The importance of cyber capabilities is appreciated by people at the highest levels of power in China. The CEO of the country's biggest cybersecurity company criticized Chinese researchers doing work outside the country and urged them to stay in China. His company was linked to a hacking campaign against the country's Uyghur minority.

The state's security and intelligence agencies were prioritized over the companies whose software is not secure, as a wave of stricter regulations followed.

Dakota Cary is an analyst at Georgetown's Center for Security and Emerging Technology.

Chinese cyber researchers have been banned from attending international hacking events. A hacking contest pits some of the world's best security researchers against one another in a race to find and exploit powerful vulnerabilities in the world's most popular tech. Prizes worth hundreds of thousands of dollars are given to people to identify security flaws.

Chinese researchers need approval if they want to go to international competition. They have to submit all their information to government authorities, including any knowledge of software vulnerabilities they might be planning to exploit. No other country has such tight control over such a large and talented class of security researchers.

This mandate was expanded with regulation requiring all software security vulnerabilities to be reported to the government first, giving Chinese officials unparalleled early knowledge that can be used for defensive or offensive hacking operations.

The Chinese government gets right of first refusal when it comes to vulnerability research, according to the senior vice president of intelligence at CrowdStrike.

The Log4j vulnerability was reported to developers at Apache by an employee of the Chinese cloud computing giant. The result was a public punishment and implicit warning for anyone else who was thinking of doing the same thing.

China's policies have an impact outside the country.

Over the last decade, the bug bounty model has provided millions of dollars to build a global community of researchers who find software security vulnerabilities and are paid to report them. American companies host marketplaces where any tech firm can put its own products up for close examination in exchange for bounties.

China is near the top in alerting American firms to vulnerabilities in their software.
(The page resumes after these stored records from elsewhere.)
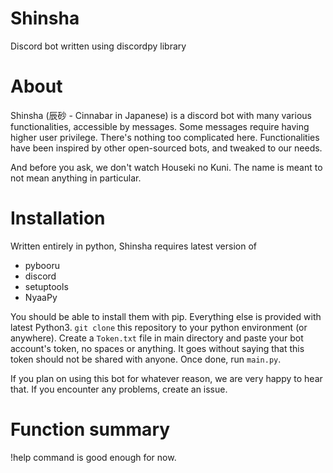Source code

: # Shinsha
 Discord bot written using discordpy library

# About
 Shinsha (辰砂 - Cinnabar in Japanese) is a discord bot with many various functionalities, accessible by messages. Some messages require having higher user privilege.
There's nothing too complicated here. Functionalities have been inspired by other open-sourced bots, and tweaked to our needs.

And before you ask, we don't watch Houseki no Kuni. The name is meant to not mean anything in particular.

# Installation
 Written entirely in python, Shinsha requires latest version of
* pybooru
* discord
* setuptools
* NyaaPy

You should be able to install them with pip. Everything else is provided with latest Python3. `git clone` this repository to your python environment (or anywhere).
Create a `Token.txt` file in main directory and paste your bot account's token, no spaces or anything. It goes without saying that this token should not be shared with anyone.
Once done, run `main.py`.

If you plan on using this bot for whatever reason, we are very happy to hear that. If you encounter any problems, create an issue.

# Function summary
 !help command is good enough for now.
Cary said in his testimony that an American firm had told him that Chinese researchers would get $4 million in 2021. The Chinese researchers help the American companies. The companies can fix a bug if the researchers report it. Since the bounty programs began booming in popularity a decade ago, that has been the status quo.
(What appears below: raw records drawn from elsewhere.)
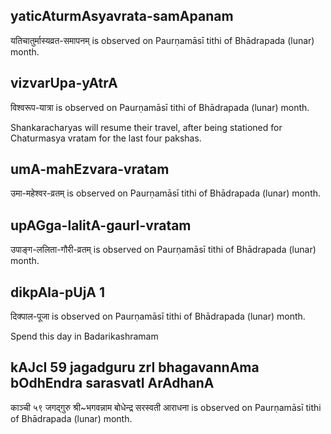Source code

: ## yaticAturmAsyavrata-samApanam

यतिचातुर्मास्यव्रत-समापनम् is observed on Paurṇamāsī tithi of Bhādrapada (lunar) month.



## vizvarUpa-yAtrA

विश्वरूप-यात्रा is observed on Paurṇamāsī tithi of Bhādrapada (lunar) month.

Shankaracharyas will resume their travel, after being stationed for Chaturmasya vratam for the last four pakshas.

## umA-mahEzvara-vratam

उमा-महेश्वर-व्रतम् is observed on Paurṇamāsī tithi of Bhādrapada (lunar) month.



## upAGga-lalitA-gaurI-vratam

उपाङ्ग-ललिता-गौरी-व्रतम् is observed on Paurṇamāsī tithi of Bhādrapada (lunar) month.



## dikpAla-pUjA 1

दिक्पाल-पूजा is observed on Paurṇamāsī tithi of Bhādrapada (lunar) month.

Spend this day in Badarikashramam

## kAJcI 59 jagadguru zrI bhagavannAma bOdhEndra sarasvatI ArAdhanA

काञ्ची ५९ जगद्गुरु श्री~भगवन्नाम बोधेन्द्र सरस्वती आराधना is observed on Paurṇamāsī tithi of Bhādrapada (lunar) month.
As the Chinese government tightens control, this multimillion-dollarecosystem is now delivering a steady stream of software vulnerabilities to Chinese authorities at no cost to Beijing.

Cary says that the policy that researchers must submit vulnerabilities to the Ministry of Industry and Information Technology creates an incredibly valuable pipeline of software capabilities for the state.

Robot Hacking Games

The Cyber Grand Challenge was a competition held by the US Defense Advanced Research Projects Agency.

The Pittsburgh company ForAllSecure won by exploiting software security vulnerabilities. The technology is being used in all military branches. The defensive and offensive possibilities were obvious to everyone watching.

Since 2016 the program has not been run by DARPA. According to Cary's research, China has put on at least seven robot hacking games competition in the last year. The Chinese military has drawn teams from all over to compete. There are official documents that tie automated discovery of software vulnerabilities to China's national goals.

The CEO of the company said that vulnerability discovery tools were for China.

Whoever masters the automatic vulnerability mining technology will have the first chance to attack and defend the network. He claimed that his company had developed a fully automated vulnerability mining system.

Chinese officials at the highest level have been able to see an American success and then make their own, like the robot hacking games.

Cary says that China has studied the US system, copied its best attributes, and expanded the scope and reach.

The US-China rivalry continues to function as the defining relationship of the 21st century, and cyber will play an outsize role in what China's leaders call a new era.

In that new era, Xi’s stated goal is to make China a “cyber superpower.” By any measure, he’s done it.